Saved data entries:
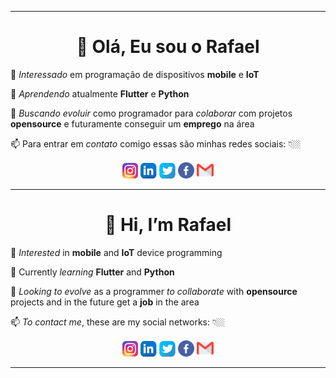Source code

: 
***

<center>

# 👋 Olá, Eu sou o **Rafael**

</center>

 👀 *Interessado* em programação de dispositivos **mobile** e **IoT**

 🌱 *Aprendendo* atualmente **Flutter** e **Python**

 💞️ *Buscando evoluir* como programador para *colaborar* com projetos 
 **opensource** e futuramente conseguir um **emprego** na área

 📫 Para entrar em *contato* comigo essas são minhas redes sociais: 👇🏼

<center>

<a href= "https://instagram.com/" title="Instagram"> <img src="instagram_icon.png" with="25" height="25" ></a>
<a href= "https://www.linkedin.com/" title="LinkeIn"> <img src="linkedin_icon.png" with="25" height="25" ></a>
<a href= "https://twitter.com/rafaxzx" title="Twitter"> <img src="twitter_icon.png" with="25" height="25" ></a>
<a href= "https://facebook.com/" title="Facebook"> <img src="facebook_icon.png" with="26" height="26" ></a>
<a href= "mailto:rafael.dev.mobile@gmail.com" title="Gmail"> <img src="gmail_icon.png" with="27" height="27" ></a>

</center>

***

<center>

# 👋 Hi, I’m **Rafael**

</center>

 👀 *Interested* in **mobile** and **IoT** device programming

 🌱 Currently *learning* **Flutter** and **Python**

 💞️ *Looking to evolve* as a programmer *to collaborate* with **opensource** projects and in the future get a **job** in the area

 📫 *To contact me*, these are my social networks: 👇🏼

<center>

 <a href= "https://instagram.com/" title="Instagram"> <img src="instagram_icon.png" with="25" height="25" ></a>
 <a href= "https://www.linkedin.com/" title="LinkeIn"> <img src="linkedin_icon.png" with="25" height="25" ></a>
 <a href= "https://twitter.com/rafaxzx" title="Twitter"> <img src="twitter_icon.png" with="25" height="25" ></a>
 <a href= "https://facebook.com/" title="Facebook"> <img src="facebook_icon.png" with="26" height="26" ></a>
 <a href= "mailto:rafael.dev.mobile@gmail.com" title="Gmail"> <img src="gmail_icon.png" with="27" height="27" ></a>

</center>

***
</center>
<!---
rafaxzx/rafaxzx is a ✨ special ✨ repository because its `README.md` (this file) appears on your GitHub profile.
You can click the Preview link to take a look at your changes.
--->

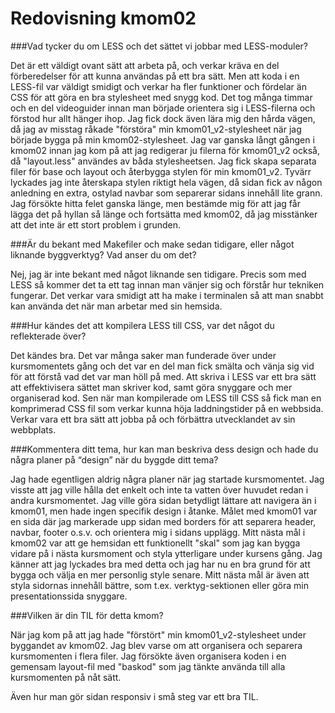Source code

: ---
---
Redovisning kmom02
=========================


###Vad tycker du om LESS och det sättet vi jobbar med LESS-moduler?

Det är ett väldigt ovant sätt att arbeta på, och verkar kräva en del förberedelser för att kunna användas på ett bra sätt. Men att koda i en LESS-fil var väldigt smidigt och verkar ha fler funktioner och fördelar än CSS för att göra en bra stylesheet med snygg kod. Det tog många timmar och en del videoguider innan man började orientera sig i LESS-filerna och förstod hur allt hänger ihop. Jag fick dock även lära mig den hårda vägen, då jag av misstag råkade "förstöra" min kmom01_v2-stylesheet när jag började bygga på min kmom02-stylesheet. Jag var ganska långt gången i kmom02 innan jag kom på att jag redigerar ju filerna för kmom01_v2 också, då "layout.less" användes av båda stylesheetsen. Jag fick skapa separata filer för base och layout och återbygga stylen för min kmom01_v2. Tyvärr lyckades jag inte återskapa stylen riktigt hela vägen, då sidan fick av någon anledning en extra, ostylad navbar som separerar sidans innehåll lite grann. Jag försökte hitta felet ganska länge, men bestämde mig för att jag får lägga det på hyllan så länge och fortsätta med kmom02, då jag misstänker att det inte är ett stort problem i grunden.

###Är du bekant med Makefiler och make sedan tidigare, eller något liknande byggverktyg? Vad anser du om det?

Nej, jag är inte bekant med något liknande sen tidigare. Precis som med LESS så kommer det ta ett tag innan man vänjer sig och förstår hur tekniken fungerar. Det verkar vara smidigt att ha make i terminalen så att man snabbt kan använda det när man arbetar med sin hemsida.

###Hur kändes det att kompilera LESS till CSS, var det något du reflekterade över?

Det kändes bra. Det var många saker man funderade över under kursmomentets gång och det var en del man fick smälta och vänja sig vid för att förstå vad det var man höll på med. Att skriva i LESS var ett bra sätt att effektivisera sättet man skriver kod, samt göra snyggare och mer organiserad kod. Sen när man kompilerade om LESS till CSS så fick man en komprimerad CSS fil som verkar kunna höja laddningstider på en webbsida. Verkar vara ett bra sätt att jobba på och förbättra utvecklandet av sin webbplats.

###Kommentera ditt tema, hur kan man beskriva dess design och hade du några planer på “design” när du byggde ditt tema?

Jag hade egentligen aldrig några planer när jag startade kursmomentet. Jag visste att jag ville hålla det enkelt och inte ta vatten över huvudet redan i andra kursmomentet. Jag ville göra sidan betydligt lättare att navigera än i kmom01, men hade ingen specifik design i åtanke. Målet med kmom01 var en sida där jag markerade upp sidan med borders för att separera header, navbar, footer o.s.v. och orientera mig i sidans upplägg. Mitt nästa mål i kmom02 var att ge hemsidan ett funktionellt "skal" som jag kan bygga vidare på i nästa kursmoment och styla ytterligare under kursens gång. Jag känner att jag lyckades bra med detta och jag har nu en bra grund för att bygga och välja en mer personlig style senare. Mitt nästa mål är även att styla sidornas innehåll bättre, som t.ex. verktyg-sektionen eller göra min presentationssida snyggare.

###Vilken är din TIL för detta kmom?

När jag kom på att jag hade "förstört" min kmom01_v2-stylesheet under byggandet av kmom02. Jag blev varse om att organisera och separera kursmomenten i flera filer. Jag försökte även organisera koden i en gemensam layout-fil med "baskod" som jag tänkte använda till alla kursmomenten på nåt sätt.

Även hur man gör sidan responsiv i små steg var ett bra TIL.
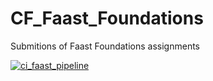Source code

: # CF_Faast_Foundations
Submitions of Faast Foundations assignments

[![ci_faast_pipeline](https://github.com/carsofferrei/CF_Faast_Foundations/actions/workflows/ci_faast_pipeline.yml/badge.svg?branch=ci)](https://github.com/carsofferrei/CF_Faast_Foundations/actions/workflows/ci_faast_pipeline.yml)
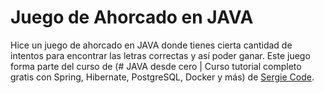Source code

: # Juego de Ahorcado en JAVA

Hice un juego de ahorcado en JAVA donde tienes cierta cantidad de intentos para encontrar las letras correctas y así poder ganar. Este juego forma parte del curso de (# JAVA desde cero | Curso tutorial completo gratis con Spring, Hibernate, PostgreSQL, Docker y más) de [Sergie Code](https://www.youtube.com/watch?v=BdNqW63ZaB0&ab_channel=SergieCode).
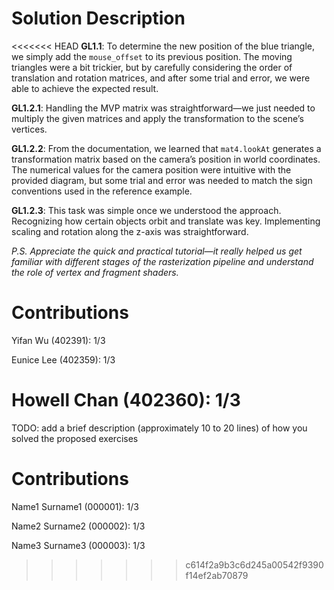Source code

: # Solution Description

<<<<<<< HEAD
**GL1.1**: To determine the new position of the blue triangle, we simply add the `mouse_offset` to its previous position. The moving triangles were a bit trickier, but by carefully considering the order of translation and rotation matrices, and after some trial and error, we were able to achieve the expected result.  

**GL1.2.1**: Handling the MVP matrix was straightforward—we just needed to multiply the given matrices and apply the transformation to the scene’s vertices.  

**GL1.2.2**: From the documentation, we learned that `mat4.lookAt` generates a transformation matrix based on the camera’s position in world coordinates. The numerical values for the camera position were intuitive with the provided diagram, but some trial and error was needed to match the sign conventions used in the reference example.  

**GL1.2.3**: This task was simple once we understood the approach. Recognizing how certain objects orbit and translate was key. Implementing scaling and rotation along the z-axis was straightforward.  

*P.S. Appreciate the quick and practical tutorial—it really helped us get familiar with different stages of the rasterization pipeline and understand the role of vertex and fragment shaders.*

# Contributions

Yifan Wu (402391): 1/3

Eunice Lee (402359): 1/3

Howell Chan (402360): 1/3
=======
TODO: add a brief description (approximately 10 to 20 lines) of how you solved the proposed exercises

# Contributions

Name1 Surname1 (000001): 1/3

Name2 Surname2 (000002): 1/3

Name3 Surname3 (000003): 1/3
>>>>>>> c614f2a9b3c6d245a00542f9390f14ef2ab70879
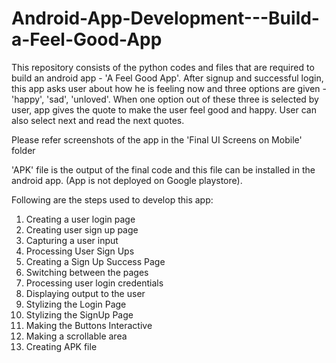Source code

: # Android-App-Development---Build-a-Feel-Good-App
This repository consists of the python codes and files that are required to build an android app - 'A Feel Good App'.
After signup and successful login, this app asks user about how he is feeling now and three options are given - 'happy', 'sad', 'unloved'. 
When one option out of these three is selected by user, app gives the quote to make the user feel good and happy. User can also select next and read the next quotes.

Please refer screenshots of the app in the 'Final UI Screens on Mobile' folder

'APK' file is the output of the final code and this file can be installed in the android app. (App is not deployed on Google playstore).

Following are the steps used to develop this app:
1. Creating a user login page
2. Creating user sign up page
3. Capturing a user input
4. Processing User Sign Ups 
5. Creating a Sign Up Success Page
6. Switching between the pages
7. Processing user login credentials
8. Displaying output to the user
9. Stylizing the Login Page
10. Stylizing the SignUp Page
11. Making the Buttons Interactive
12. Making a scrollable area
13. Creating APK file 
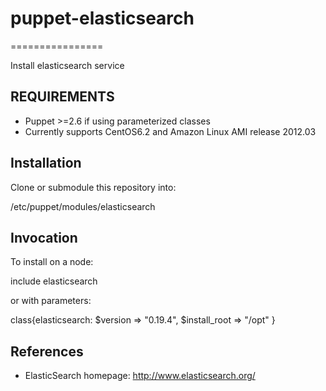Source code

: # puppet-elasticsearch
================

Install elasticsearch service

## REQUIREMENTS

* Puppet >=2.6 if using parameterized classes
* Currently supports CentOS6.2 and Amazon Linux AMI release 2012.03  

## Installation

Clone or submodule this repository into:

/etc/puppet/modules/elasticsearch

## Invocation

To install on a node:

include elasticsearch

or with parameters:

class{elasticsearch:
    $version => "0.19.4",
    $install_root => "/opt"
}

## References

* ElasticSearch homepage: http://www.elasticsearch.org/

* _EXERCISE PROMPT_: Write out, exactly and with no pictures, the lines of the data from the first through the line containing "para *colaborar* com projetos".

* _SOLVED EXERCISE_:
Source code

: 
***

<center>

# 👋 Olá, Eu sou o **Rafael**

</center>

 👀 *Interessado* em programação de dispositivos **mobile** e **IoT**

 🌱 *Aprendendo* atualmente **Flutter** e **Python**

 💞️ *Buscando evoluir* como programador para *colaborar* com projetos 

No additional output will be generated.